(Task requirements): Find the line with "Category: cubes" in the entries below. Repeat it, every following line, and the line with "Summary: Documentation of", exactly and with nothing added.

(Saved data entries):
=======

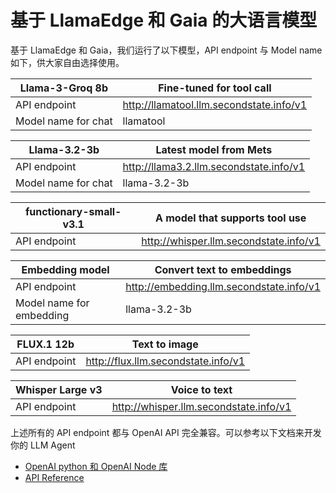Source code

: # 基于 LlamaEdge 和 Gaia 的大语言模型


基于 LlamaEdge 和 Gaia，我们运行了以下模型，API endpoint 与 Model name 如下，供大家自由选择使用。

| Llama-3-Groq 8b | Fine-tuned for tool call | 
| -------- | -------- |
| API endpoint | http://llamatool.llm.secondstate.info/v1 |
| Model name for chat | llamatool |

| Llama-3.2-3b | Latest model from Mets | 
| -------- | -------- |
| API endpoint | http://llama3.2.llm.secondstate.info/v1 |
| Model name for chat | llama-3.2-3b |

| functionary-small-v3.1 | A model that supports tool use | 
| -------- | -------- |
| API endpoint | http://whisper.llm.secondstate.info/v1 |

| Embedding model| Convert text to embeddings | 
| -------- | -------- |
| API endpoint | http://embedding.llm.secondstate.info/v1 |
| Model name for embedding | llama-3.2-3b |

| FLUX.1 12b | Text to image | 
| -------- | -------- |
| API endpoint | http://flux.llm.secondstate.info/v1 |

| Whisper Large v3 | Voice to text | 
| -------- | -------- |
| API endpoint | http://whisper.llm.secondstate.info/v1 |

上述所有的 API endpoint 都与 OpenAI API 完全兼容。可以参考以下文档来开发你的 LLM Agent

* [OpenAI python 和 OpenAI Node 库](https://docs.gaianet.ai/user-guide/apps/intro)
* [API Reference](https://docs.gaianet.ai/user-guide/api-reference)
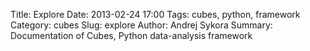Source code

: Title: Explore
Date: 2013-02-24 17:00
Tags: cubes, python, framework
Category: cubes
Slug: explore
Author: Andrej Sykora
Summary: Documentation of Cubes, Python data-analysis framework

=======

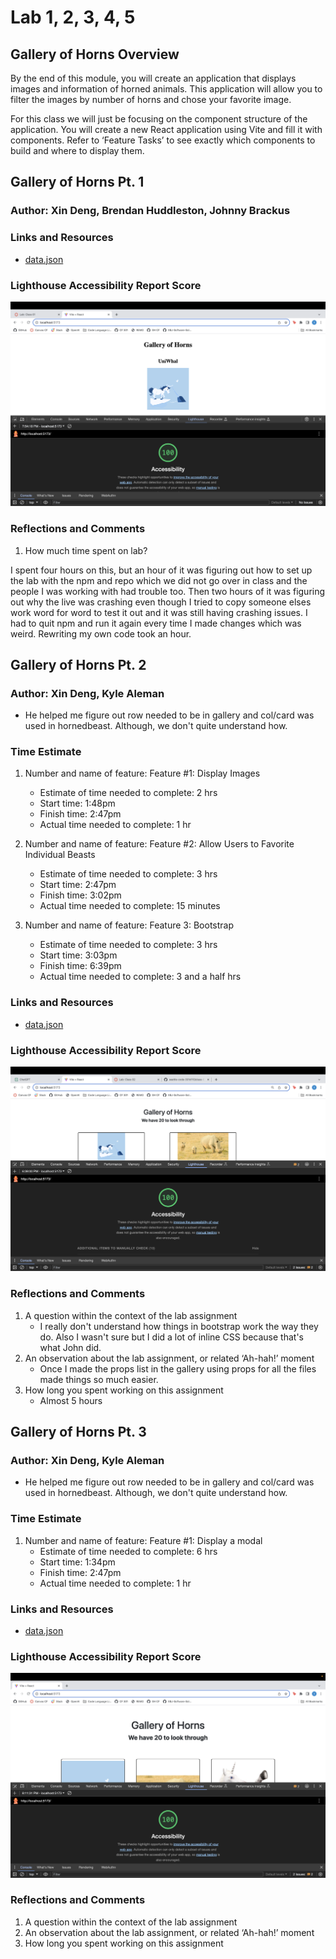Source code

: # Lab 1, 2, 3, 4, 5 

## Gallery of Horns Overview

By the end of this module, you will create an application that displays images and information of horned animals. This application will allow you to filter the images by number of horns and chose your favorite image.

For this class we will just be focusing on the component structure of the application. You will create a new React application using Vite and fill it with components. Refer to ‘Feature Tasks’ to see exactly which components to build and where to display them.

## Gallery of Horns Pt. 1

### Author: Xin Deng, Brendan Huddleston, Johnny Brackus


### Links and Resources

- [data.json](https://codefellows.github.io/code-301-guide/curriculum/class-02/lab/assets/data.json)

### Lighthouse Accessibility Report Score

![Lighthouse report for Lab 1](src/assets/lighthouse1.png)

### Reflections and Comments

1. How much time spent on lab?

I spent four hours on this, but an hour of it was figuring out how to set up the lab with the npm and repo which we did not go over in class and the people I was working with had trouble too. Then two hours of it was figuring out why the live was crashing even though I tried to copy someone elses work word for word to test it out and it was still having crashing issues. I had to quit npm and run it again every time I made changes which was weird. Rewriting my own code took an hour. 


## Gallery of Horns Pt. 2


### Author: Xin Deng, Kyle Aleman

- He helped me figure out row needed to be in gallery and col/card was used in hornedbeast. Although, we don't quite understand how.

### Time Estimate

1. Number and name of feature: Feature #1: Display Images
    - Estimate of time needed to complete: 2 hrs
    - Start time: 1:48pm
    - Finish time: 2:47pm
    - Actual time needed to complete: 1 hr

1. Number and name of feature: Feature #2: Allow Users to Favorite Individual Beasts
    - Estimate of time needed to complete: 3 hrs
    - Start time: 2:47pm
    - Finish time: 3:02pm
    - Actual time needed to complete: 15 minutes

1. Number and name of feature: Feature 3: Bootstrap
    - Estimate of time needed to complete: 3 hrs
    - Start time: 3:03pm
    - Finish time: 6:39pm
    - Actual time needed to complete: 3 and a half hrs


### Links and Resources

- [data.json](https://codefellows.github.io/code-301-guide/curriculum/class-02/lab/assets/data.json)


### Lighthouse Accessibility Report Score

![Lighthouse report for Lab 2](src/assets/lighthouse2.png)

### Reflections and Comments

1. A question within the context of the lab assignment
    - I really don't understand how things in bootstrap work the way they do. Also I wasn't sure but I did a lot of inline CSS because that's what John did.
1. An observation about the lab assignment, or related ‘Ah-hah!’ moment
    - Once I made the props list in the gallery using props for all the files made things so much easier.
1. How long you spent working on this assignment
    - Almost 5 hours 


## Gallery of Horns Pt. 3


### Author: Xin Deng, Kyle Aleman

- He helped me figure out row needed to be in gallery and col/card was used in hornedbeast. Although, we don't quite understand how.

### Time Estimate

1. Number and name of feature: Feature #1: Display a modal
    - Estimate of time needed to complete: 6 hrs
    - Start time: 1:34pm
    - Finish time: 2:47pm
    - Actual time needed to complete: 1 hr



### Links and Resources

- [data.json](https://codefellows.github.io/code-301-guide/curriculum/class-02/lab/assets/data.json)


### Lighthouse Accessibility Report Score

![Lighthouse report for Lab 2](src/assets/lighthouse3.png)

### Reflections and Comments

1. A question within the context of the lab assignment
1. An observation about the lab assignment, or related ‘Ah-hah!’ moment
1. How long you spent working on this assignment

=======

(Result for this exercise):
Category: cubes
Slug: explore
Author: Andrej Sykora
Summary: Documentation of Cubes, Python data-analysis framework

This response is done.